_What is expected_
Type the listing below out again exactly. No images.

_Dataset_
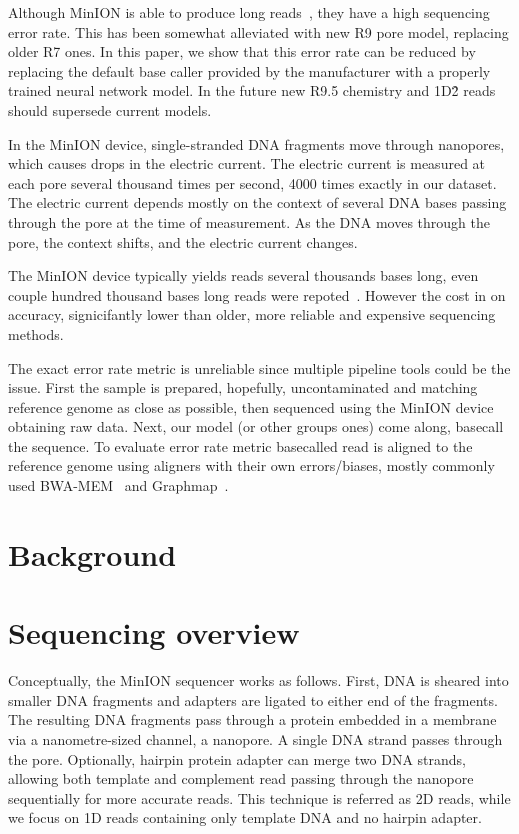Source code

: \documentclass[runningheads,a4paper]{llncs}
\begin{document}
Although MinION is able to produce long reads~\cite{loman1-100k,loman2-800k}, they have a high sequencing error rate. This has been somewhat alleviated with new R9 pore model, replacing older R7 ones. In this paper, we show that this error rate can be reduced by replacing the default base caller provided by the manufacturer with a properly trained neural network model. In the future new R9.5 chemistry and 1D\^2 reads should supersede current models.

In the MinION device, single-stranded DNA fragments move through nanopores, which causes drops in the electric current. The electric current is measured at each pore several thousand times per second, 4000 times exactly in our dataset. The electric current depends mostly on the context of several DNA bases passing through the pore at the time of measurement. As the DNA moves through the pore, the context shifts, and the electric current changes.

The MinION device typically yields reads several thousands bases long, even couple hundred thousand bases long reads were repoted~\cite{loman1-100k,loman2-800k}. However the cost in on accuracy, signicifantly lower than older, more reliable and expensive sequencing methods.

The exact error rate metric is unreliable since multiple pipeline tools could be the issue. First the sample is prepared, hopefully, uncontaminated and matching reference genome as close as possible, then sequenced using the MinION device obtaining raw data. Next, our model (or other groups ones) come along, basecall the sequence. To evaluate error rate metric basecalled read is aligned to the reference genome using aligners with their own errors/biases, mostly commonly used BWA-MEM~\cite{li2013aligning} and Graphmap~\cite{sovic2016fast}.
\section{Background}

\section{Sequencing overview}
Conceptually, the MinION sequencer works as follows. First, DNA is sheared into smaller DNA fragments and adapters are ligated to either end of the fragments. The resulting DNA fragments pass through a protein embedded in a membrane via a nanometre-sized channel, a nanopore. A single DNA strand passes through the pore. Optionally, hairpin protein adapter can merge two DNA strands, allowing both template and complement read passing through the nanopore sequentially for more accurate reads. This technique is referred as 2D reads, while we focus on 1D reads containing only template DNA and no hairpin adapter.
\end{document}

_Task response_
Source code

: \documentclass[runningheads,a4paper]{llncs}
\begin{document}
Although MinION is able to produce long reads~\cite{loman1-100k,loman2-800k}, they have a high sequencing error rate. This has been somewhat alleviated with new R9 pore model, replacing older R7 ones. In this paper, we show that this error rate can be reduced by replacing the default base caller provided by the manufacturer with a properly trained neural network model. In the future new R9.5 chemistry and 1D\^2 reads should supersede current models.

In the MinION device, single-stranded DNA fragments move through nanopores, which causes drops in the electric current. The electric current is measured at each pore several thousand times per second, 4000 times exactly in our dataset. The electric current depends mostly on the context of several DNA bases passing through the pore at the time of measurement. As the DNA moves through the pore, the context shifts, and the electric current changes.

The MinION device typically yields reads several thousands bases long, even couple hundred thousand bases long reads were repoted~\cite{loman1-100k,loman2-800k}. However the cost in on accuracy, signicifantly lower than older, more reliable and expensive sequencing methods.

The exact error rate metric is unreliable since multiple pipeline tools could be the issue. First the sample is prepared, hopefully, uncontaminated and matching reference genome as close as possible, then sequenced using the MinION device obtaining raw data. Next, our model (or other groups ones) come along, basecall the sequence. To evaluate error rate metric basecalled read is aligned to the reference genome using aligners with their own errors/biases, mostly commonly used BWA-MEM~\cite{li2013aligning} and Graphmap~\cite{sovic2016fast}.
\section{Background}

\section{Sequencing overview}
Conceptually, the MinION sequencer works as follows. First, DNA is sheared into smaller DNA fragments and adapters are ligated to either end of the fragments. The resulting DNA fragments pass through a protein embedded in a membrane via a nanometre-sized channel, a nanopore. A single DNA strand passes through the pore. Optionally, hairpin protein adapter can merge two DNA strands, allowing both template and complement read passing through the nanopore sequentially for more accurate reads. This technique is referred as 2D reads, while we focus on 1D reads containing only template DNA and no hairpin adapter.
\end{document}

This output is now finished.